Wednesday, May 29, 2013
Early Summer Steelhead
The transition from winter steelhead to summer steelhead is often a tough one for me. I usually manage to get a few winter steelhead each season using my favored dryline methods swinging Bill McMillan's Winter Hopes or other lightly weighted flies, and as noted in my previous post, I also do some surface fishing for winter steelhead, especially when the water warms in spring. During the volatile conditions of winter, each freshet brings the anticipation of fresh fish arriving and new opportunities coming along with them.
The 'tweener period when the winter steelhead season ends and when summer steelheading kicks into gear can get me stir crazy. The days of keenly watching weather and river levels and anticpating the ideal drop in winter rivers is over, but the consistent conditions of summer have not arrived yet. My local flow, the Middle Fork Willamette from Dexter Dam to Eugene, is often running high in April, May, and June. Fishing during the early stages of the local summer run is usually spotty due to the low numbers of steelhead just beginning to trickle into the river. Being that my favorite local fly runs are only 10-20 minutes from my home in Springfield, I begin fishing my homewater pretty regularly starting in April, despite the low odds of finding an early fish - the sign of a true fanatic. At this time of year, the summer steelheading on the North Umpqua - my other favored summer steelhead river, seems so far off, since realistic possibilities don't really start there until after the 4th of July.
As the name of this blog suggests, I don't loop on a sinktip very often. I do own a couple Skagit heads, and a small assortment of tips, but I probably spend a total of about 37.87 minutes fishing a Skagit/tip setup each year. So this means, even during the high flows of winter and spring, I am swinging flies on a dryline. I just love the challenge and pleasures dryline fishing provides.
Anyway, my spring fishing efforts at catching one of my local hatchery summer runs this year has been typically frustrating, despite my persistence. I was reflecting back to last year, when I was luckly enough to get two early summer runs below Dexter dam in April with just a few hundred steelhead counted over Willamette falls - literally like finding a needle in a haystack. I have yet to as much as get a grab, much less raise a fish on my homewater so far this season.
Due to the slow fishing with my local steelhead fishery, I decided to head towards the coast on 5/17/13 to try a change of scenery. Steelhead would be moving quickly through the lower sections of the river I was fishing, but I figured fishing couldn't be worse there than what I was experiencing close to home.

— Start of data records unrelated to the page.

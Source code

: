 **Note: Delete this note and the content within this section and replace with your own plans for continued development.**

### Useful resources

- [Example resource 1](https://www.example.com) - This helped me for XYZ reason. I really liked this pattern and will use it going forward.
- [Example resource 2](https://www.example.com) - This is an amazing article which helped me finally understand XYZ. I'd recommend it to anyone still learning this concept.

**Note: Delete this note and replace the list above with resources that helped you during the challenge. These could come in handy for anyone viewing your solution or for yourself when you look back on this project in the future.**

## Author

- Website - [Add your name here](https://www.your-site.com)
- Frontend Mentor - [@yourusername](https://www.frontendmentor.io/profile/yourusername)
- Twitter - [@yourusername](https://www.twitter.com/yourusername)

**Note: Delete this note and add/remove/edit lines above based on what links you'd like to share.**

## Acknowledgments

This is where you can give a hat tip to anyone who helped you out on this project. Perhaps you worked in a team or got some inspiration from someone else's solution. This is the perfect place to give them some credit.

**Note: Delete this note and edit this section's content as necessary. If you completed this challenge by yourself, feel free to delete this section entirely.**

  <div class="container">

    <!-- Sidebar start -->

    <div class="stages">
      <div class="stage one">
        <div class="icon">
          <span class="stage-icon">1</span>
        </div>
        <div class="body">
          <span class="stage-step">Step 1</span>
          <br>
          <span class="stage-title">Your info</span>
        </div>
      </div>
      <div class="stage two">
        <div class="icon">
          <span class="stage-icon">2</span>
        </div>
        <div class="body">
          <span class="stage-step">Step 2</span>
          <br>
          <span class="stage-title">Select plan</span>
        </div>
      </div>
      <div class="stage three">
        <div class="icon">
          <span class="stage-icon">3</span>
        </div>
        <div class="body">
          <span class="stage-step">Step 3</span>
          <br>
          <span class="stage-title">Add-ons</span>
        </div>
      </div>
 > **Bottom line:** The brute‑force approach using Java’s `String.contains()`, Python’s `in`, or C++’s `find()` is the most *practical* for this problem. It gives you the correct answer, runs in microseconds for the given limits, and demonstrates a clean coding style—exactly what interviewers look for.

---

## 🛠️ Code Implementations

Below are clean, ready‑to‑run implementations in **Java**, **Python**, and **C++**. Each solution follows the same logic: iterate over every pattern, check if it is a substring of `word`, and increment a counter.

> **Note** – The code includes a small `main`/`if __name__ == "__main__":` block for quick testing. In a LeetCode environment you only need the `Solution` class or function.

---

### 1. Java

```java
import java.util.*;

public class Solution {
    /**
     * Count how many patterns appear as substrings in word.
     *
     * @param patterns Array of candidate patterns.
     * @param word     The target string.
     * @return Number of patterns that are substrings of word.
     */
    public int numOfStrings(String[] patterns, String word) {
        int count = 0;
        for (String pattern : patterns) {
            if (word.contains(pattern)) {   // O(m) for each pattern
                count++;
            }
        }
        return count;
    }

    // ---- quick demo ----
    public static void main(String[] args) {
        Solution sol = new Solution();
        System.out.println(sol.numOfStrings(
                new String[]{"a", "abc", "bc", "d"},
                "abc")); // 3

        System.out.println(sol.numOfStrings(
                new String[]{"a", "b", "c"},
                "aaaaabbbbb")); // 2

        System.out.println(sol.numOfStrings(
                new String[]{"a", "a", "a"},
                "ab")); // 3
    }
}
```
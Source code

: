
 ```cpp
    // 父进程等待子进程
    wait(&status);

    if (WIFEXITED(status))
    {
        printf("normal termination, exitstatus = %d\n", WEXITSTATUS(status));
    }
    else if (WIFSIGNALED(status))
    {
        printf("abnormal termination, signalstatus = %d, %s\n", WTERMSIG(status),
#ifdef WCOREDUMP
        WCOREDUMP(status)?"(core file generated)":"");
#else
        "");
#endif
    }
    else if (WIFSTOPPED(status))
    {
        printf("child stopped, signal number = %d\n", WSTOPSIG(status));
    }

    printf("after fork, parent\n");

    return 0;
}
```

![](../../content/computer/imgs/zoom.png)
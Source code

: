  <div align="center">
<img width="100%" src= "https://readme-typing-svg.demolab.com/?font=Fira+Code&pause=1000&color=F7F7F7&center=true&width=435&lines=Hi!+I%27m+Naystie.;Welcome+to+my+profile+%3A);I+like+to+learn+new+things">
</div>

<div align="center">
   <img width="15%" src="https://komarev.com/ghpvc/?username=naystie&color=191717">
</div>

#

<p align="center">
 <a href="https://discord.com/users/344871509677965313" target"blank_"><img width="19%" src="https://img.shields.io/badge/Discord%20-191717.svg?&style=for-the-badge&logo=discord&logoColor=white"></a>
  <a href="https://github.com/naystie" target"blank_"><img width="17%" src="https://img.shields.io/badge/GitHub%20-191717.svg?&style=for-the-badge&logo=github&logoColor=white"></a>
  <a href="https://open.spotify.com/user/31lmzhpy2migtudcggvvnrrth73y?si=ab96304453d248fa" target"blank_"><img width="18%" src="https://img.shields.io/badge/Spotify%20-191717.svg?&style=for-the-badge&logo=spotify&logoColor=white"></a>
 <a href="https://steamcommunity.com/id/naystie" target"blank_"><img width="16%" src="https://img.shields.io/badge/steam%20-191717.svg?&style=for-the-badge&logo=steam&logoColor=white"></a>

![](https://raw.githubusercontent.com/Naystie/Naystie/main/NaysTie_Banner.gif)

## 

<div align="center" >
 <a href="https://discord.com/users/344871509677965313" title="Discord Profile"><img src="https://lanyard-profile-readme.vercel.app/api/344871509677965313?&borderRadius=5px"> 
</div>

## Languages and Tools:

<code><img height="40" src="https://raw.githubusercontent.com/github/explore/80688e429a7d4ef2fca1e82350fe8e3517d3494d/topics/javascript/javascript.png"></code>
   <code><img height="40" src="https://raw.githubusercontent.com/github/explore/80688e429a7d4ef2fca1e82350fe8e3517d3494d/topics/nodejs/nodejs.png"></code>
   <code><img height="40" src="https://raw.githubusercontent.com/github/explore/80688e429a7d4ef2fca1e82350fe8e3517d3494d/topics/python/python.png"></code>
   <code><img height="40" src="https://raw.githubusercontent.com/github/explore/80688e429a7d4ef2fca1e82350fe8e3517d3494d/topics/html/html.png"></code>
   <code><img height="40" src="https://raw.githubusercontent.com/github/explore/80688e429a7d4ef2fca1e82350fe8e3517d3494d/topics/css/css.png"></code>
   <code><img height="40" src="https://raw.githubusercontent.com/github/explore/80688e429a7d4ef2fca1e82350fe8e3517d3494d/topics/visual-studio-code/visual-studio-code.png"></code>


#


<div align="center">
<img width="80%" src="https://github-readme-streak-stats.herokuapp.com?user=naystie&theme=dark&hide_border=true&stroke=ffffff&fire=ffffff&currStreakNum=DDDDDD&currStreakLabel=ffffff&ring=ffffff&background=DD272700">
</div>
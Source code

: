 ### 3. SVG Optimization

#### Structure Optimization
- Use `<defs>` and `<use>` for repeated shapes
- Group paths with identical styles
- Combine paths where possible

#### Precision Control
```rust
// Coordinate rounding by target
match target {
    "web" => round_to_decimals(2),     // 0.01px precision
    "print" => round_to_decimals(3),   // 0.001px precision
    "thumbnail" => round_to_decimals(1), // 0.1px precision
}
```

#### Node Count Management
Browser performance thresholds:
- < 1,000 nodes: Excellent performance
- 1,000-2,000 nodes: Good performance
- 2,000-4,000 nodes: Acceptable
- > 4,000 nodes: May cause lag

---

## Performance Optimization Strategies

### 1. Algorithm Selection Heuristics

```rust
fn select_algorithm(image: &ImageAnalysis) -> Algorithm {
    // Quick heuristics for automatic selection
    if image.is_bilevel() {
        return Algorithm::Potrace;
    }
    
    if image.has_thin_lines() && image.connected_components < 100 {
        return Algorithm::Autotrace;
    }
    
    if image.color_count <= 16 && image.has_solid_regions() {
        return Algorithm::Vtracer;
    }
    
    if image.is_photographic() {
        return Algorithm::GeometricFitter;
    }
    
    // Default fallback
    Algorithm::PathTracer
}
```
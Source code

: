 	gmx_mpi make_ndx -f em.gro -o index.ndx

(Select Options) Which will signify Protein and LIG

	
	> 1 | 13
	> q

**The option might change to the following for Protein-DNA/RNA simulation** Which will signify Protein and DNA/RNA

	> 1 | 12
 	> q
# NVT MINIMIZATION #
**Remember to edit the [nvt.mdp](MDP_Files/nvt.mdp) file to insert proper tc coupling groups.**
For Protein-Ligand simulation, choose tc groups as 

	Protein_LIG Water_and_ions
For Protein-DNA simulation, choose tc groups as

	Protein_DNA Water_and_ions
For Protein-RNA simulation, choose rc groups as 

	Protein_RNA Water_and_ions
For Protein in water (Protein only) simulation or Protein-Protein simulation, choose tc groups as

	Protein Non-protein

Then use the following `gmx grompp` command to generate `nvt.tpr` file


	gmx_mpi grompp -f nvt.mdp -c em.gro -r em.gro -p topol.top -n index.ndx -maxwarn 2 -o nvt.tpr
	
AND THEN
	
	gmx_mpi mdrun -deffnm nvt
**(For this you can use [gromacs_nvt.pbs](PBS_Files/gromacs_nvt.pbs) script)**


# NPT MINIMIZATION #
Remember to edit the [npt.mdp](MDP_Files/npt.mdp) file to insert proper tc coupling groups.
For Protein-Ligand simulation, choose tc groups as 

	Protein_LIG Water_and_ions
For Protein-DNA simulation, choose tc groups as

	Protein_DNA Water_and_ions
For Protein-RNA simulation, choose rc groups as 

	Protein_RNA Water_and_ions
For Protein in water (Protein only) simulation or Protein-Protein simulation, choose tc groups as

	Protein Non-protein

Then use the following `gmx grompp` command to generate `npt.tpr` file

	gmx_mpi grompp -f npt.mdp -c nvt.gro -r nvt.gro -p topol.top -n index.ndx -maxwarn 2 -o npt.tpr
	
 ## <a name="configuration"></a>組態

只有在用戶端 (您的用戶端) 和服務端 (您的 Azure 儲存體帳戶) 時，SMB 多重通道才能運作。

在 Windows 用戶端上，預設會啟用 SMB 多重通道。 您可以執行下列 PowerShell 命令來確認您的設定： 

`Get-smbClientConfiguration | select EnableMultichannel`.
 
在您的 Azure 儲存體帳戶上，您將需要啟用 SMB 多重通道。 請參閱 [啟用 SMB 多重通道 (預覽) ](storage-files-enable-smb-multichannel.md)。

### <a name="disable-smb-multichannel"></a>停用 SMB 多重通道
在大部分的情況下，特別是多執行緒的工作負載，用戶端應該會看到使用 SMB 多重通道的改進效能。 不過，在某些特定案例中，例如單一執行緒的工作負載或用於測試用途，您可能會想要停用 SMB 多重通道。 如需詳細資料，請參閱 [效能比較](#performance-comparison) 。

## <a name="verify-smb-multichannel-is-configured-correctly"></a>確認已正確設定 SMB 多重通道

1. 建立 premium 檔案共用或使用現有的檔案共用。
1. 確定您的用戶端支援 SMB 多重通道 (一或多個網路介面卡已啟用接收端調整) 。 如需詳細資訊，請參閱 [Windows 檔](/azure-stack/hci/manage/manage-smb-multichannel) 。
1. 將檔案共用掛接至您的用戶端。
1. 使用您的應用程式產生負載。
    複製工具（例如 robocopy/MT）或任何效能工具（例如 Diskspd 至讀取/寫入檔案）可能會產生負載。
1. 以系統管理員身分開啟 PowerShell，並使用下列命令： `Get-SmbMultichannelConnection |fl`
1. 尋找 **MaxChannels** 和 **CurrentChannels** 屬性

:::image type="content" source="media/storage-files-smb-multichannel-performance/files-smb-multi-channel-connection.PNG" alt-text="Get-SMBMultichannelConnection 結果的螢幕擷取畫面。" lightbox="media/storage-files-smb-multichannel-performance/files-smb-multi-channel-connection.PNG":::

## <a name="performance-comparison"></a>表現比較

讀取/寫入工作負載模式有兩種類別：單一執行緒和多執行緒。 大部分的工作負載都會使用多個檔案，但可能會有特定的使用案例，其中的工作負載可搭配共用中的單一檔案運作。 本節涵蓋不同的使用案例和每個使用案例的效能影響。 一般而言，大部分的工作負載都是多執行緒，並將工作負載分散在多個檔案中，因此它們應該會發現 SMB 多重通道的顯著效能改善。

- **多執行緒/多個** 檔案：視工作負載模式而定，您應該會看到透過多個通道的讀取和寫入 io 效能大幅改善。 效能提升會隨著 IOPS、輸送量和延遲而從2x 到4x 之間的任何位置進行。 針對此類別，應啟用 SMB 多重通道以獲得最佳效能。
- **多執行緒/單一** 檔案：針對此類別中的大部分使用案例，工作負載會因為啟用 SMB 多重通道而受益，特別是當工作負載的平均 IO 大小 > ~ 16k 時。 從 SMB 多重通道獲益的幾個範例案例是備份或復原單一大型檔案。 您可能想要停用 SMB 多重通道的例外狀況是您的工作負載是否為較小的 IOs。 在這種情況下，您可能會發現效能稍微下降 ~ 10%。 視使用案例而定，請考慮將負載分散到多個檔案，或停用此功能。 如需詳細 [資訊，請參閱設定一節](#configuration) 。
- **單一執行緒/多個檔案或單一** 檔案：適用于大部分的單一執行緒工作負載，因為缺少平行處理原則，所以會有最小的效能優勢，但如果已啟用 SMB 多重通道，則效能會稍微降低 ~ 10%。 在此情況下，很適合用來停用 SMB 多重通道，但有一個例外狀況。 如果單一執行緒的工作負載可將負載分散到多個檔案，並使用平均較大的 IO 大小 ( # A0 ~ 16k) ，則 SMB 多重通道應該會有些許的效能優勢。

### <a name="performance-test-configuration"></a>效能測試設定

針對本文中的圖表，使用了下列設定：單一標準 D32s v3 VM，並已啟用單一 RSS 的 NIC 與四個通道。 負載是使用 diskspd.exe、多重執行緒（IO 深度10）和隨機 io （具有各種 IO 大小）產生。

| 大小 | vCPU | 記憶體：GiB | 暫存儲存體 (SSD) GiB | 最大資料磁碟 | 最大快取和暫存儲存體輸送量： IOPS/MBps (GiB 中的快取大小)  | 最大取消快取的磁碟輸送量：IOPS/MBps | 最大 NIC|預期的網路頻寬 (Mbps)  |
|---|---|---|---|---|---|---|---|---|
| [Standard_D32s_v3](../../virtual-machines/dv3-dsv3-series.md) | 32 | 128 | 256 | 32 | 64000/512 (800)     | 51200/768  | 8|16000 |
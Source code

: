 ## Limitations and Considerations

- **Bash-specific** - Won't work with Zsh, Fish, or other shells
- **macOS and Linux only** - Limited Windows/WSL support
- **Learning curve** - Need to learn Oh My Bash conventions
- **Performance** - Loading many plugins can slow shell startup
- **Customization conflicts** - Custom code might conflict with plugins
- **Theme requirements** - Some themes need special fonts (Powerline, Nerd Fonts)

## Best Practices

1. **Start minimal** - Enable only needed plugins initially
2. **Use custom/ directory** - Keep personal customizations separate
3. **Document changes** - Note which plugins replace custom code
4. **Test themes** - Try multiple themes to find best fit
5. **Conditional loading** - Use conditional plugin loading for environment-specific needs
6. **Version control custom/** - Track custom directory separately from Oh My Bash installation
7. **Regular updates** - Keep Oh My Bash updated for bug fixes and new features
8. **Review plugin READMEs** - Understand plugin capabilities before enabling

For the past two seasons, I've been fishing fiberglass single handers almost exclusively. However, I chose to fish a nice classic run that allowed me plenty of room to use a full grown spey rod - my DECHO 12'6" 6/7 and long belly line (Airflo Dela Long 6/7). I actually made one pass through with a waker on one of my single hand glass rods with only smolts showing interest. I went back through with the two hander and tied on my version of a fly that Tony Torrence (of Caddisfly Blog fly tying video fame) gave me. Tony tied his Samurai on a tube and I just loved the color blending and movement of the fly and also because it turns out to be a good sinking dry line fly. My version was tied on a shank - with a brass eyes, purple rabbit strip and black marabou.
I started at the very top of the run and was getting used to casting the two hander and long line. My casts were coming together well enough and the long belly line allowed a nice back mend to let the fly sink before coming under tension on the swing. About a quarter of the way down the run, my peaceful rhythm was interrupted by a solid yank on the line just a bit after the fly started swinging across. I either lifted the rod or pulled toward the bank (hard to remember in the heat of the moment) and the fish took off running. After a couple short runs, the fish began running upstream and towards me. When I got tight to it, the fish then began boring down to the bottom and put up a stubborn fight. I didn't know for sure what was on the end of the line until I had the fish nearly on the beach and realized I had a bright hatchery hen, with her stubbed dorsal fin clearly visible.
I laid this fat hen on the beach and snapped a few photos with my rod alongside the fish as I caught my breath and reveled in the reality of finding a fish in spite of the small odds. I excitedly called a couple of my friends (Craig Coover and Keith Tymchuck) to give them a "live" report and to taunt them while they were still at work - that's the kind of friend I am. I also called and texted Tony Torrence to report on my success with one of his fly patterns.
That same afternoon, I did a quick evening float on the Middle Fork Willamette with Craig Coover and despite the slow fishing I'm reporting here, Craig casually gets a nice buck on one of his original marabou bugs. Craig is one fishy guy.
In the meantime, I'll continue with persistent efforts at trying to catch my first local summer run for the season.